Ich bin zwar auch schon ein paar Jährchen Entwickler, aber hier eben auch noch recht neu, daher schon möglich das ich hier eben einen Vorteil übersehen habe
Was ich noch gelesen habe ist wohl, dass die 2FA-Secrets seperat vom Rest gespeichert werden und über einen eigenen 2FA-Dienst abgehandled werden.
HOTP/TOTP hat eben doch einfach nur den Sinn, Sicherheit auf Client und Transportebene zu haben.
Im Prinzip dennoch recht sinnvoll:
- Greift man das Password und das OTP ab, kein Login nach 30 Sek. möglich.
- Kommt man an die Daten auf dem Server, OTPs generierbar, aber Passwort gehashed nutzlos.
Passwörter jetzt noch über S-Key/HashChain, bietet für die Passwörter zusätzliche Sicherheit, auch wenn ich hier ein paar Probleme sehen würde.
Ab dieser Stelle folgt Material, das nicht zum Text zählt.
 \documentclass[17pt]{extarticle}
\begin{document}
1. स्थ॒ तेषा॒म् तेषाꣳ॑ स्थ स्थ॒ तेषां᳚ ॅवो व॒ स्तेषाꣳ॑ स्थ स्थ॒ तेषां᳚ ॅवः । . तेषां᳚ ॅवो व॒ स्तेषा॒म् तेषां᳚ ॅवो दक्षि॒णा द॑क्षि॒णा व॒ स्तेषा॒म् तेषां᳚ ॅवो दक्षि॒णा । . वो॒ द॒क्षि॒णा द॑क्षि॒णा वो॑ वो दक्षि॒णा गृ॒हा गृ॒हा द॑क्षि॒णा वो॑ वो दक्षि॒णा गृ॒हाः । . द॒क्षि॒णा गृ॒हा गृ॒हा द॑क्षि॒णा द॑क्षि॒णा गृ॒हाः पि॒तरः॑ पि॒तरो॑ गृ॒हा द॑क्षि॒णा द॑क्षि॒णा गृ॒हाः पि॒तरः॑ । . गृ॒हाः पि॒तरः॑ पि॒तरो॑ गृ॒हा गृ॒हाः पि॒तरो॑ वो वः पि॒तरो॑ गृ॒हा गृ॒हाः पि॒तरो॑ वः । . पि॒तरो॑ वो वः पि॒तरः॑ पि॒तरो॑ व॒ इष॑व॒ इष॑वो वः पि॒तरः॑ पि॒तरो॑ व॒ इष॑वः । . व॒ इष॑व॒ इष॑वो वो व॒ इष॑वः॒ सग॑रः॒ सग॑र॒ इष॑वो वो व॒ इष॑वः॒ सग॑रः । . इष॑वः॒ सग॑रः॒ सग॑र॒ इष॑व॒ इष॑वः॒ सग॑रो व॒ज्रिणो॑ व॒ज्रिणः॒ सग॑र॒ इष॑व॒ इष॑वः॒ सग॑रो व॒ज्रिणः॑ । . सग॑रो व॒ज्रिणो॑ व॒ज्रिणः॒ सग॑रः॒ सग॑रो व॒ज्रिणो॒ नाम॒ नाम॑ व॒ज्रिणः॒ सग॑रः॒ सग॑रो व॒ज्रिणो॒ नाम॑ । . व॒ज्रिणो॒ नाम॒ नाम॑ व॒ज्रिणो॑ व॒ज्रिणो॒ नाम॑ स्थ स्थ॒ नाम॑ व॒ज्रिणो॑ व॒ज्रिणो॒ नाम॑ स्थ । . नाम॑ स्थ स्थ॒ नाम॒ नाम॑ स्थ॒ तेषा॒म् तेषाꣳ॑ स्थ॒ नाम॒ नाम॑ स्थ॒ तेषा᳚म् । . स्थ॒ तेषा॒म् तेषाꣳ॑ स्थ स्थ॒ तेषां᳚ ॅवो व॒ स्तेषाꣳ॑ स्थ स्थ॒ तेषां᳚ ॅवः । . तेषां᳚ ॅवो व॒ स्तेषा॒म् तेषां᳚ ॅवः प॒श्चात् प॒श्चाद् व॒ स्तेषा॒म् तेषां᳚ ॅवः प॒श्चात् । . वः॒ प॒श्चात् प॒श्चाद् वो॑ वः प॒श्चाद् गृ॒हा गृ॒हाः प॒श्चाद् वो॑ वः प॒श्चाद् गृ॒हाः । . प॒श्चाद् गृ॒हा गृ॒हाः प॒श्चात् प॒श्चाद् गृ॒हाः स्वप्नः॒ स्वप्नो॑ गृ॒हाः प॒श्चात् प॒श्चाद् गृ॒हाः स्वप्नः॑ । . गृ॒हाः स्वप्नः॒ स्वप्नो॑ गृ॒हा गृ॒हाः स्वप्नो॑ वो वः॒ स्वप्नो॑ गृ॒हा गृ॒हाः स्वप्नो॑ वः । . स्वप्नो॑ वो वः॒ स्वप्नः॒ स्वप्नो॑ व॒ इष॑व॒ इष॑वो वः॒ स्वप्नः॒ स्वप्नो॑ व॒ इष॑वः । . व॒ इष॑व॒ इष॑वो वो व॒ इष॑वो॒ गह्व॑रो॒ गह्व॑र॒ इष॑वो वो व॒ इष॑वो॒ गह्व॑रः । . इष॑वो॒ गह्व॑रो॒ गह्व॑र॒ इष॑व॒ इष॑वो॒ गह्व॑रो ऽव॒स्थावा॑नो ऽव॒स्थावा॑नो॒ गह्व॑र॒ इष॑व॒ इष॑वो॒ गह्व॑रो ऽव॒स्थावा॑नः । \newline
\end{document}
Dennoch danke für diesen Hinweis. Das hatte ich gar nicht mehr auf dem Schirm.
Und es ist sehr einfach zu implementieren, was bei Yubikeys nicht so easy ist.
Ich nutze aber auch mehrere Yubikeys
Zusätzlich sensible Daten in der Cloud immer in einem Truecrypt-Container
EDIT:
Wenn man genau drüber nachdenkt, kann man aber dennoch OTP-Secrets irgendwie generieren, ohne sie speichern zu müssen. Aus bekannten und unbekannten Userdaten, verschiedene Werte, die sich anhand bestimmter Kriterien ändern, aber am Ende immer den gleichen Code erzeugen.
Beispiel: einen Random Seed in der Datenbank speichern. Dazu jetzt die Benutzer-ID, einen im Code hinterlegten Wert, der sich aus der Quersumme der Benutzer-ID ermittelt und so weiter. Daraus könnte man das Nacherzeugen jedenfalls deutlich schwerer machen, da eine geklaute Datenbank alleine nicht mehr reicht.